The Economist reports on last week’s “deal” in Congress and why the markets are still able to function in spite of the almost unprecedented level of political uncertainty:
Markets now live in the policy equivalent of Beirut in 1982. They have adjusted to perpetual political dysfunction. Over the last eight weeks, as the fiscal cliff talks stumbled, revived, collapsed, then came to life again, market movements were surprisingly narrow, and much of them could be explained by tax considerations as investors prepared for higher capital gains and dividend rates. The sang froid perplexed many of us who follow the policy process for a living and knew how high the stakes were. But perhaps we were too close to it. You can steep yourself in the intricacies of political coalitions, the electoral calendar, the makeup of the executive, senate and house, the interaction of permanent and temporary fiscal policy and such arcana as reconciliation, filibusters and blue slips, and yet still not know how to model the outcome. The fiscal cliff perfectly illustrated this: the people closest to the process didn’t know any better how it would end than those reading the newspapers, or not reading the newspapers, for that matter. There were just too many moving parts.
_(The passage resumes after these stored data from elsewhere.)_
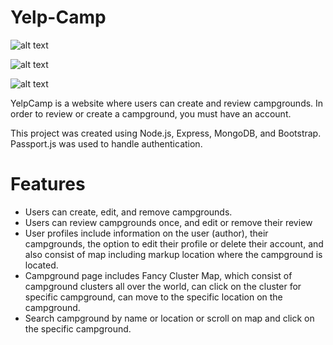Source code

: # Yelp-Camp

![alt text](https://res.cloudinary.com/web-dev-app/image/upload/v1619012118/YelpCamp/Screenshot_503_ujwps3.png)

![alt text](https://res.cloudinary.com/web-dev-app/image/upload/v1619012821/YelpCamp/Screenshot_513_nfoaos.png)

![alt text](https://res.cloudinary.com/web-dev-app/image/upload/v1619013505/YelpCamp/Screenshot_514_f0xvmq.png)

YelpCamp is a website where users can create and review campgrounds. In order to review or create a campground, you must have an account.

This project was created using Node.js, Express, MongoDB, and Bootstrap. Passport.js was used to handle authentication.

# Features

- Users can create, edit, and remove campgrounds.
- Users can review campgrounds once, and edit or remove their review
- User profiles include information on the user (author), their campgrounds, the option to edit their profile or delete their account, and also consist of map including markup location where the campground is located.
- Campground page includes Fancy Cluster Map, which consist of campground clusters all over the world, can click on the cluster for specific campground, can move to the specific location on the campground.
- Search campground by name or location or scroll on map and click on the specific campground.
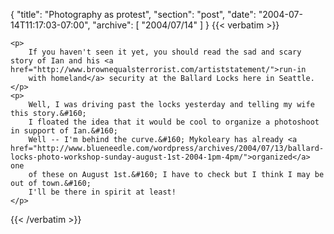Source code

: {
  "title": "Photography as protest",
  "section": "post",
  "date": "2004-07-14T11:17:03-07:00",
  "archive": [
    "2004/07/14"
  ]
}
{{< verbatim >}}

    <p>
        If you haven't seen it yet, you should read the sad and scary story of Ian and his <a href="http://www.brownequalsterrorist.com/artiststatement/">run-in
        with homeland</a> security at the Ballard Locks here in Seattle.
    </p>
    <p>
        Well, I was driving past the locks yesterday and telling my wife this story.&#160;
        I floated the idea that it would be cool to organize a photoshoot in support of Ian.&#160;
        Well -- I'm behind the curve.&#160; Mykoleary has already <a href="http://www.blueneedle.com/wordpress/archives/2004/07/13/ballard-locks-photo-workshop-sunday-august-1st-2004-1pm-4pm/">organized</a> one
        of these on August 1st.&#160; I have to check but I think I may be out of town.&#160;
        I'll be there in spirit at least!
    </p>

{{< /verbatim >}}
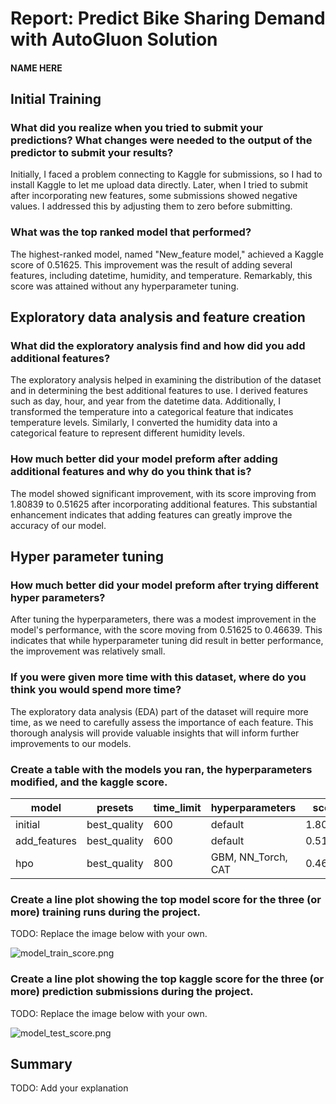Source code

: # Report: Predict Bike Sharing Demand with AutoGluon Solution
#### NAME HERE

## Initial Training
### What did you realize when you tried to submit your predictions? What changes were needed to the output of the predictor to submit your results?
Initially, I faced a problem connecting to Kaggle for submissions, so I had to install Kaggle to let me upload data directly. Later, when I tried to submit after incorporating new features, some submissions showed negative values. I addressed this by adjusting them to zero before submitting.

### What was the top ranked model that performed?
The highest-ranked model, named "New_feature model," achieved a Kaggle score of 0.51625. This improvement was the result of adding several features, including datetime, humidity, and temperature. Remarkably, this score was attained without any hyperparameter tuning.

## Exploratory data analysis and feature creation
### What did the exploratory analysis find and how did you add additional features?
The exploratory analysis helped in examining the distribution of the dataset and in determining the best additional features to use. I derived features such as day, hour, and year from the datetime data. Additionally, I transformed the temperature into a categorical feature that indicates temperature levels. Similarly, I converted the humidity data into a categorical feature to represent different humidity levels.

### How much better did your model preform after adding additional features and why do you think that is?
The model showed significant improvement, with its score improving from 1.80839 to 0.51625 after incorporating additional features. This substantial enhancement indicates that adding features can greatly improve the accuracy of our model.

## Hyper parameter tuning
### How much better did your model preform after trying different hyper parameters?
After tuning the hyperparameters, there was a modest improvement in the model's performance, with the score moving from 0.51625 to 0.46639. This indicates that while hyperparameter tuning did result in better performance, the improvement was relatively small.

### If you were given more time with this dataset, where do you think you would spend more time?
The exploratory data analysis (EDA) part of the dataset will require more time, as we need to carefully assess the importance of each feature. This thorough analysis will provide valuable insights that will inform further improvements to our models.

### Create a table with the models you ran, the hyperparameters modified, and the kaggle score.
|model| presets|time_limit|hyperparameters|score|
|--|--|--|--|--|
|initial|best_quality|600|default|1.80839|
|add_features|best_quality|600|default|0.51625|
|hpo|best_quality|800|GBM, NN_Torch, CAT|0.46639|
 
### Create a line plot showing the top model score for the three (or more) training runs during the project.

TODO: Replace the image below with your own.

![model_train_score.png](img/model_train_score.png)


### Create a line plot showing the top kaggle score for the three (or more) prediction submissions during the project.

TODO: Replace the image below with your own.

![model_test_score.png](img/model_test_score.png)

## Summary
TODO: Add your explanation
Richard Bookstaber once attributed the evolutionary success of the cockroach to coarse decision rules: it ignores most of the information around it and responds only to simple signals. Investors do something similar when confronted with hopeless complexity. They boil it down to a binary question: disaster/no disaster. Then they ignore all the idiosyncratic inputs and ask: what does experience suggest the probability of disaster is? Four times in the last two years, politicians went up to some do-or-die deadline without going over: in December, 2010, when the Bush tax cuts first came up for expiration; in April, 2011, when the federal government nearly shut down for lack of discretionary spending authority; the following August, when Treasury was days away from hitting the hard debt ceiling; and December, 2011, when the payroll tax cut first came up for expiration. In each case, one side, or both blinked; tax rates never went up, the government never shut down, and Treasury did not stop paying bills, much less default. It was, arguably, a better record than in 1995-96 when the federal government shut down twice and Bill Clinton threatened to suspend social security payments if Newt Gingrich’s Republicans didn’t raise the debt ceiling. Ignore the specifics of the latest episodes, and the logical conclusion is that despite their differences, both sides have powerful incentives to avoid disaster, so they will.
And who are the policy experts to say otherwise? For all the twists and turns, the cliff negotiations ended up where the median market participant a few months ago assumed they would: with a short-term fix and the remainder stuffed in a can and kicked down the road.
What’s that odd whistling sound coming from Wall Street?